Rousso studied at the École normale supérieure de Saint-Cloud between 1974 and 1979, earning an agrégation in history in 1977. Rousso joined the National Centre for Scientific Research (CNRS) in 1981. The previous year, he participated in the foundation of the Institut d'Histoire du Temps Présent, which he directed between 1994 and 2005.

Rousso taught at the École normale supérieure de Cachan and the Institut d’études politiques de Paris. He has supervised PhD dissertations at Paris Nanterre University from 2001 to 2011, then at Panthon-Sorbonne University from 2011. Rousso currently serves as director of research at the CNRS.

Rousso is an editorial board member of several academic journals, including Conserveries mémorielles, Vingtième Siècle, History and Memory, South Central Review, and SegleXX. Revista catalana di Stòria.

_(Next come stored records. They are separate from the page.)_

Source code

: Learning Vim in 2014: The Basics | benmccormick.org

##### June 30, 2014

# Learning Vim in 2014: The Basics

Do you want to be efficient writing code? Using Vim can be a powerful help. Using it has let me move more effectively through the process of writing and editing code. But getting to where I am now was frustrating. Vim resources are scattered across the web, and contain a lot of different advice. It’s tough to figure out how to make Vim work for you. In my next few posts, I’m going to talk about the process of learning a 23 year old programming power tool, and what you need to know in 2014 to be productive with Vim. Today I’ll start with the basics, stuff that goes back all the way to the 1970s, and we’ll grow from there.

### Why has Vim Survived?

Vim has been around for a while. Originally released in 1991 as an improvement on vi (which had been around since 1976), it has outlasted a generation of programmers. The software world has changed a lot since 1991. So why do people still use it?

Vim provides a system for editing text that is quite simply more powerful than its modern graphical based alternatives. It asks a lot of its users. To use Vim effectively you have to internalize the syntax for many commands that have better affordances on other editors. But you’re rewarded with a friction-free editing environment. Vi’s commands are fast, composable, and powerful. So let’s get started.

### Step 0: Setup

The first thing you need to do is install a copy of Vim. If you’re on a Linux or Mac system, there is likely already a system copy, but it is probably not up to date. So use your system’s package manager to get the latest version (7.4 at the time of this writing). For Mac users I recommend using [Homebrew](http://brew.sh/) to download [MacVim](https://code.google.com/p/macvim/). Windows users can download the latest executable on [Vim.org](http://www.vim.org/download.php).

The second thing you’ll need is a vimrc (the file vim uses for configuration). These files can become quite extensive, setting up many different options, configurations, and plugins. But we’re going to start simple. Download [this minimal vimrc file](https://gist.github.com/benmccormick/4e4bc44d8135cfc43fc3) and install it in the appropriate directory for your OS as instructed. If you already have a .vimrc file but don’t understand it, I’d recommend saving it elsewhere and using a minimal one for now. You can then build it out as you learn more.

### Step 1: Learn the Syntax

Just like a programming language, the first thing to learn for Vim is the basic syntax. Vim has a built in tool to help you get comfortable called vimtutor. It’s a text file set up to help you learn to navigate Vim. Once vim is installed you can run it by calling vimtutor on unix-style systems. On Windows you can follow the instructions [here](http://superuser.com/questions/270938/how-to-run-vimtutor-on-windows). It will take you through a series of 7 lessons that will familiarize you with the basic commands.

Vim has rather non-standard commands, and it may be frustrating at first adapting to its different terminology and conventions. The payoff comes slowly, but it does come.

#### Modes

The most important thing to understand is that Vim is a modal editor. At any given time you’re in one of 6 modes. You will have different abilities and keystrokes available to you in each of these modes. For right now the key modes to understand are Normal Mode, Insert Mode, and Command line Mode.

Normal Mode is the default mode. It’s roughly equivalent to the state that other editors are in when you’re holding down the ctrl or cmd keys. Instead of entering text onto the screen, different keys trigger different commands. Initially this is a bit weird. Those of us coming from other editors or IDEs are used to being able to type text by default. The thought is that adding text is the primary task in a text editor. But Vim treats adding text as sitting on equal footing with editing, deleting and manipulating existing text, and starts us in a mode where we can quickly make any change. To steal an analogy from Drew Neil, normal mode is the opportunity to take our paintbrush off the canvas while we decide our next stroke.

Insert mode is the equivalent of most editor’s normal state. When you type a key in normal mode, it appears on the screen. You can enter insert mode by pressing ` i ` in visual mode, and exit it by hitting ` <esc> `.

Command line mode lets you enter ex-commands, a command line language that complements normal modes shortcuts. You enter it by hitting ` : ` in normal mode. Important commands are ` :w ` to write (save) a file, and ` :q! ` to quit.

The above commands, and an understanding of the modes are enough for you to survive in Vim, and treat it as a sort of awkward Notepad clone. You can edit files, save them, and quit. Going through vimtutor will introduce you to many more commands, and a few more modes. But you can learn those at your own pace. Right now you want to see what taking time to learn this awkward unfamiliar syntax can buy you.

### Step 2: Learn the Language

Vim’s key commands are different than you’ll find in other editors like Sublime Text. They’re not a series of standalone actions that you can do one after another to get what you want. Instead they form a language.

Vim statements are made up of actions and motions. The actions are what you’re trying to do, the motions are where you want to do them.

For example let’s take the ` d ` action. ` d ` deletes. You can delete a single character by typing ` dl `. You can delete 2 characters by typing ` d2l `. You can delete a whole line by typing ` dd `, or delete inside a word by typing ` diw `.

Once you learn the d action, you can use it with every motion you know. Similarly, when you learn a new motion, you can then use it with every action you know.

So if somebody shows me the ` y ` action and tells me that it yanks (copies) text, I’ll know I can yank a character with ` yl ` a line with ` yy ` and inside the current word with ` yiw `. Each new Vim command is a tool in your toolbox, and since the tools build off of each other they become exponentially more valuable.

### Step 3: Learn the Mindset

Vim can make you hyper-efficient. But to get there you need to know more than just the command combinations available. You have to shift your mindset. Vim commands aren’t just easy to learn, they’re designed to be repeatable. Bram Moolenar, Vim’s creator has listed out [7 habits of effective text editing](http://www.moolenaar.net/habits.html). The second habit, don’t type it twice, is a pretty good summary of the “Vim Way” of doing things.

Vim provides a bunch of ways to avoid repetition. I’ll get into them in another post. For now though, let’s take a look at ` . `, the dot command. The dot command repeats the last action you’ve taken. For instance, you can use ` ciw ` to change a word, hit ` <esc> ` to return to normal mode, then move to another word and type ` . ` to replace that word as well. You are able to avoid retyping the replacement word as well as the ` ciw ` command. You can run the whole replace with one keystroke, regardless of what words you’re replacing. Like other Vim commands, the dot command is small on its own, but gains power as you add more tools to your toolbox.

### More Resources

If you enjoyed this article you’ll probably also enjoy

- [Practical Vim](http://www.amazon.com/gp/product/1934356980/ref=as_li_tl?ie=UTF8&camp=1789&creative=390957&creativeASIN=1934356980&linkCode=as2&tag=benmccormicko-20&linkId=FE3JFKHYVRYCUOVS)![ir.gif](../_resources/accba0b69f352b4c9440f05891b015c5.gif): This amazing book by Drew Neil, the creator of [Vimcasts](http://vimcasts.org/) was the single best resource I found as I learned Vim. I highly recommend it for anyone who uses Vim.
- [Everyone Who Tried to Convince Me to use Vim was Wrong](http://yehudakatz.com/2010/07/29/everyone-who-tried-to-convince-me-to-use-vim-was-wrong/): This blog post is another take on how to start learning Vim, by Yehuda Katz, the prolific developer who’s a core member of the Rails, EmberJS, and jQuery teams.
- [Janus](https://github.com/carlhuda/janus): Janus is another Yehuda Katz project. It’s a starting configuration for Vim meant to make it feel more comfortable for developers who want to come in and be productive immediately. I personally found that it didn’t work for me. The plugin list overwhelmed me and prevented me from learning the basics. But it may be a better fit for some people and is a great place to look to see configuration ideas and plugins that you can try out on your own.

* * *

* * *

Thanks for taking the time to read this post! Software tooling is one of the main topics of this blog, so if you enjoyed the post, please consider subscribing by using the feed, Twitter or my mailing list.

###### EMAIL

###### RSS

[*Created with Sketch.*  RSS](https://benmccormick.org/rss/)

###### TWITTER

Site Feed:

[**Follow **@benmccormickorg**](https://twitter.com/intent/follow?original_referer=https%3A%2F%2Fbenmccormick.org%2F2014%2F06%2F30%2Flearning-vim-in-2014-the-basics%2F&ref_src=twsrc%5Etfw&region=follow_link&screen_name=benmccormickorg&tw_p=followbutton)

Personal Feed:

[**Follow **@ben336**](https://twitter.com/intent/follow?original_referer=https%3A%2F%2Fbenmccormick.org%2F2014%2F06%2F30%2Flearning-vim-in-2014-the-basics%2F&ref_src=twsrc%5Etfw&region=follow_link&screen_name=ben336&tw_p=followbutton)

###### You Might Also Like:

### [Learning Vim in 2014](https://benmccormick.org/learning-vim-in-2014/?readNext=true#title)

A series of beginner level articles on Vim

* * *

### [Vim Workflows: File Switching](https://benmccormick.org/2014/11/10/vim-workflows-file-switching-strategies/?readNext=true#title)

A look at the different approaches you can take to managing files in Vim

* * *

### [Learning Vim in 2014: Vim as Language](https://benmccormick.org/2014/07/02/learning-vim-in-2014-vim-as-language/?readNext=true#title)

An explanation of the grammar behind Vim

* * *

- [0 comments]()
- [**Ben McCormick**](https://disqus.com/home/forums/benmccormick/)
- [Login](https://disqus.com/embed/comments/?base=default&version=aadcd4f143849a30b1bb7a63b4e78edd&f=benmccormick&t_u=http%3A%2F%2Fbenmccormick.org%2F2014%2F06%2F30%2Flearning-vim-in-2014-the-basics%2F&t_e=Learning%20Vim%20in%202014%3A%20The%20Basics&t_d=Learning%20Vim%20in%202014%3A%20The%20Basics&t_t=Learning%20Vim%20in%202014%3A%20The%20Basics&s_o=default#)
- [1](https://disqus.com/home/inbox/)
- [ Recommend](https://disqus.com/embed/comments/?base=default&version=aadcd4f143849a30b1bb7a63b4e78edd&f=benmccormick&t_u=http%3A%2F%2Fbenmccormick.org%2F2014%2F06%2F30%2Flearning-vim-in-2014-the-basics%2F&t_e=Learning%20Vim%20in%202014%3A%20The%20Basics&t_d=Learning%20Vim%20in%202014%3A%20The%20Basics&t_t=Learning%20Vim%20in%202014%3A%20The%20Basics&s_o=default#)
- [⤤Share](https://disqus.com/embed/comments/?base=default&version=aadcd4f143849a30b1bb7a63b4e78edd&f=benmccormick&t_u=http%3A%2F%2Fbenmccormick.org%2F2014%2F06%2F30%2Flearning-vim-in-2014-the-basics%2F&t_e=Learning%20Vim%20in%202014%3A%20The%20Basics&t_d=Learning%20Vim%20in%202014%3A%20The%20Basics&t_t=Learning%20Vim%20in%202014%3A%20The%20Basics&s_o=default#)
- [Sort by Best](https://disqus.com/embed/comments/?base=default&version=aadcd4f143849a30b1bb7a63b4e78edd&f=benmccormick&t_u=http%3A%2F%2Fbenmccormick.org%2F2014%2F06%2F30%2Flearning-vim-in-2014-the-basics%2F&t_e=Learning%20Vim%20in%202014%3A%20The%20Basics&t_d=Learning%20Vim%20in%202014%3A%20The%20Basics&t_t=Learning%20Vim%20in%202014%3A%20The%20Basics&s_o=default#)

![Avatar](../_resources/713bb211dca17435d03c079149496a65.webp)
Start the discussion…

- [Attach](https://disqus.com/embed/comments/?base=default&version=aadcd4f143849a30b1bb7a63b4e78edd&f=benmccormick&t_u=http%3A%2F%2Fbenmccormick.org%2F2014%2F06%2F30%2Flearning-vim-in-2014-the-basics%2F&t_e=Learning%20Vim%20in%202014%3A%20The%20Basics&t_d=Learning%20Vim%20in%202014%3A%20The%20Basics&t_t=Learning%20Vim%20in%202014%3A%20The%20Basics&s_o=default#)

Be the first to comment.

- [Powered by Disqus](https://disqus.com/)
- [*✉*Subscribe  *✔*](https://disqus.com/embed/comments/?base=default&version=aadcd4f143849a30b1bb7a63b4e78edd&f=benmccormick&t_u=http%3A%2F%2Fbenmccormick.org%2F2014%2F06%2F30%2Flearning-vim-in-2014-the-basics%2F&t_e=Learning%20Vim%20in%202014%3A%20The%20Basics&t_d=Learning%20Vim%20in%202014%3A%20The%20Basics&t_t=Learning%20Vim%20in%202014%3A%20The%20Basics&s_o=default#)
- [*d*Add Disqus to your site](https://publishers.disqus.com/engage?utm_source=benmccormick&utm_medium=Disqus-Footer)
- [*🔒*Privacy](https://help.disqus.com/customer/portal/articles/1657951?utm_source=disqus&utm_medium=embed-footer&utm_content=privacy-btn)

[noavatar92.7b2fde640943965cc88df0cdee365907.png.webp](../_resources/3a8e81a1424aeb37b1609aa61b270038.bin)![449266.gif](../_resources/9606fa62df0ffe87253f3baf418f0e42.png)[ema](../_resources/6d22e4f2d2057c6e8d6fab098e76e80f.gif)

He co-directed the collection "Contemporary European History" (Berghahn Books: Oxford/New York), along with Konrad Jarausch.'

On 22 February 2017 Rousso was detained by U.S. Customs and Border Protection (CBP) agents for 10 hours on arrival at George Bush Intercontinental Airport in Houston and nearly deported. He had entered the United States to give a talk at Texas A&M University and was detained because he was entering the country on a tourist visa and was being paid a stipend for the talk. The Customs and Border Protection agent was unaware that such stipends are allowed for scholars.

==Works==
Rousso's notable work includes a seminal book on Vichy France entitled The Vichy Syndrome (1987) where he coined a phrase commonly used to describe the era, un passé qui ne passe pas ("a past that doesn't pass").